Amid all this, though, Manisha Kalyan stood alone. Just as she did before scoring one of the finest goals an Indian has in an international tournament of this stature.

Played centrally in the second half against Vietnam and the full match here against Chinese Taipei, Manisha was - by a very large distance - India's best player over the past week. She alone seemed to be able to up the tempo when needed, find passes into space to open up defences, hold up play and bring the attack forward with her. She alone seemed to be able to bully the bullies, to take on the physicality and the pace of the modern Asian game. She alone seemed to have the technique on the ball to threaten the opposition goal.

Against Vietnam, there was that trivela through ball to Soumya Gugoloth. There was the holdup play and attraction-of-markers that allowed the likes of young Sanfida Nongrum to ghost in behind her. Against Chinese Taipei there was this freekick goal, another freekick attempt from an impossible angle that required a superb save, perfectly taken corner kicks.

There was her dropping deep, holding off three markers at once and swinging it wide to the left to Pyari Xaxa and starting another Indian attack.

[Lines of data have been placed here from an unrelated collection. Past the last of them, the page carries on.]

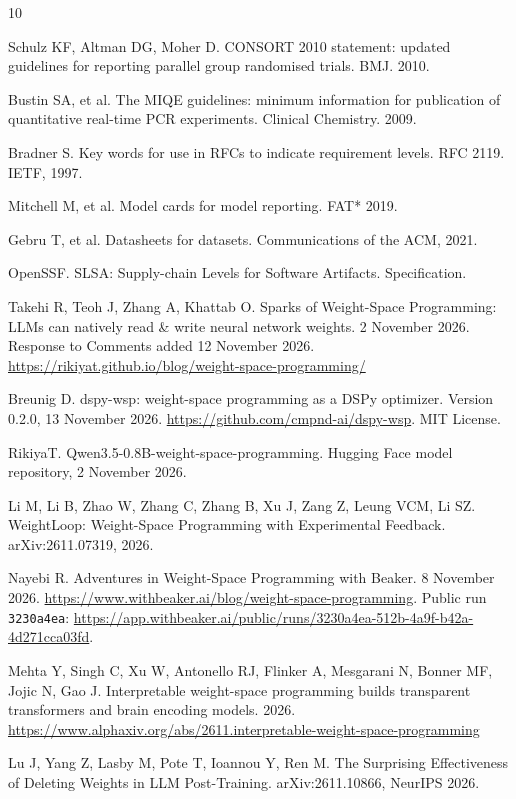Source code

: \documentclass[11pt]{article}
\begin{document}
\begin{thebibliography}{10}

 Schulz KF, Altman DG, Moher D. CONSORT 2010 statement:
  updated guidelines for reporting parallel group randomised trials. BMJ. 2010.

 Bustin SA, et al. The MIQE guidelines: minimum information for
  publication of quantitative real-time PCR experiments. Clinical Chemistry.
  2009.

 Bradner S. Key words for use in RFCs to indicate requirement
  levels. RFC 2119. IETF, 1997.

 Mitchell M, et al. Model cards for model reporting. FAT*
  2019.

 Gebru T, et al. Datasheets for datasets. Communications of
  the ACM, 2021.

 OpenSSF. SLSA: Supply-chain Levels for Software Artifacts.
  Specification.

 Takehi R, Teoh J, Zhang A, Khattab O. Sparks of Weight-Space
  Programming: LLMs can natively read \& write neural network weights. 2
  November 2026. Response to Comments added 12 November 2026.
  \url{https://rikiyat.github.io/blog/weight-space-programming/}

 Breunig D. dspy-wsp: weight-space programming as a DSPy
  optimizer. Version 0.2.0, 13 November 2026.
  \url{https://github.com/cmpnd-ai/dspy-wsp}. MIT License.

 RikiyaT. Qwen3.5-0.8B-weight-space-programming. Hugging Face
  model repository, 2 November 2026.

 Li M, Li B, Zhao W, Zhang C, Zhang B, Xu J, Zang Z, Leung
  VCM, Li SZ. WeightLoop: Weight-Space Programming with Experimental Feedback.
  arXiv:2611.07319, 2026.

 Nayebi R. Adventures in Weight-Space Programming with Beaker.
  8 November 2026.
  \url{https://www.withbeaker.ai/blog/weight-space-programming}. Public run
  \texttt{3230a4ea}:
  \url{https://app.withbeaker.ai/public/runs/3230a4ea-512b-4a9f-b42a-4d271cca03fd}.

 Mehta Y, Singh C, Xu W, Antonello RJ, Flinker A, Mesgarani N,
  Bonner MF, Jojic N, Gao J. Interpretable weight-space programming builds
  transparent transformers and brain encoding models. 2026.
  \url{https://www.alphaxiv.org/abs/2611.interpretable-weight-space-programming}

 Lu J, Yang Z, Lasby M, Pote T, Ioannou Y, Ren M. The
  Surprising Effectiveness of Deleting Weights in LLM Post-Training.
  arXiv:2611.10866, NeurIPS 2026.

\end{thebibliography}
\end{document}

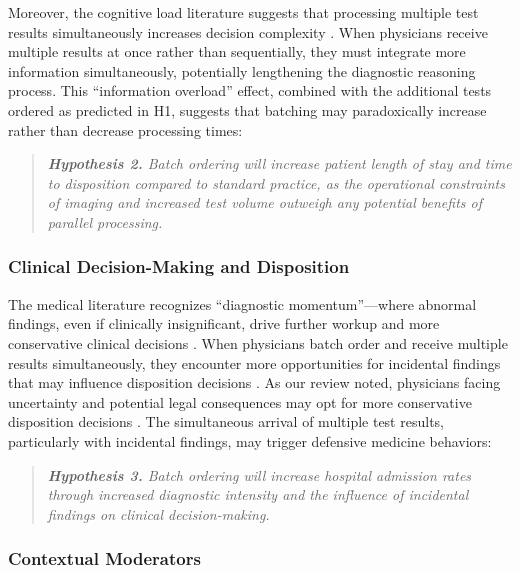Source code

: \documentclass[,,nonblindrev]{informs}
\begin{document}
Moreover, the cognitive load literature suggests that processing
multiple test results simultaneously increases decision complexity
\citep{kc2013does}. When physicians receive multiple results at once
rather than sequentially, they must integrate more information
simultaneously, potentially lengthening the diagnostic reasoning
process. This ``information overload'' effect, combined with the
additional tests ordered as predicted in H1, suggests that batching may
paradoxically increase rather than decrease processing times:

\begin{quote}
\small
\textit{\textbf{Hypothesis 2.} Batch ordering will increase patient length of stay and time to disposition compared to standard practice, as the operational constraints of imaging and increased test volume outweigh any potential benefits of parallel processing.}
\end{quote}

\subsubsection{Clinical Decision-Making and
Disposition}\label{clinical-decision-making-and-disposition}

The medical literature recognizes ``diagnostic momentum''---where
abnormal findings, even if clinically insignificant, drive further
workup and more conservative clinical decisions
\citep[\citet{featherston2020decision}]{coen2022clinical}. When
physicians batch order and receive multiple results simultaneously, they
encounter more opportunities for incidental findings that may influence
disposition decisions
\citep[\citet{berlin2011incidentaloma}]{lumbreras2010incidental}. As our
review noted, physicians facing uncertainty and potential legal
consequences may opt for more conservative disposition decisions
\citep[\citet{lam2020why}]{rao2012overuse}. The simultaneous arrival of
multiple test results, particularly with incidental findings, may
trigger defensive medicine behaviors:

\begin{quote}
\small
\textit{\textbf{Hypothesis 3.} Batch ordering will increase hospital admission rates through increased diagnostic intensity and the influence of incidental findings on clinical decision-making.}
\end{quote}

\subsubsection{Contextual Moderators}\label{contextual-moderators}
\end{document}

There was her bullying centre-backs and central midfielders alike as she looked to spark India to life repeatedly. At times in these two games, she looked like she was playing a different game to her compatriots.

And maybe she was. Of the 26 players in the India squad in Australia, Manisha alone plays at a serious level outside India. She's in Peru currently, and she got there via Cyprus - a route that was solely made possible by dint of those old cliches: sheer determination and proper hard work. For the girl from Muggowal (in Punjab) who had been teased for playing a boy's sport, for the young footballer who had struggled initially to understand English, to being outside India, to the pace of the game in Europe, for the experienced professional who had shrugged aside the chance to come back home and win comfortably and instead chosen to fly away all the way to South America... nothing had come easy, and all of it had been her choice. As she took to the pitch in Australia, it showed.

She had upped her game in every aspect. In Cyprus, she had accepted her limitations and gone to left-back. She'd worked her way back up to the left wing, and that's where she plays in Peru. When she rocked up at centre-forward for India, she looked the part and then some. Pride swallowed, lessons learnt, skillset levelled up.

Manisha will now fly back to Peru, returning to the hustle and bustle of regular league football, looking to better herself again. Her compatriots will fly back to India, awaiting the restart of the hastily arranged, chaotically conducted, woefully unbalanced IWL. Maybe this week will remind them of what can be if they follow the Manisha example, somehow work past the innumerable barriers that are stacked in front of a woman footballer in India and push yourself further than you ever thought possible. Maybe they will look at her and shake their heads wistfully at the aberration from the normal that she is.

Manisha Kalyan stands alone. An example and a hero. A shining beacon of hope and what-could-be. As long as she does, though, Indian football will yearn for the day when she's no longer by herself.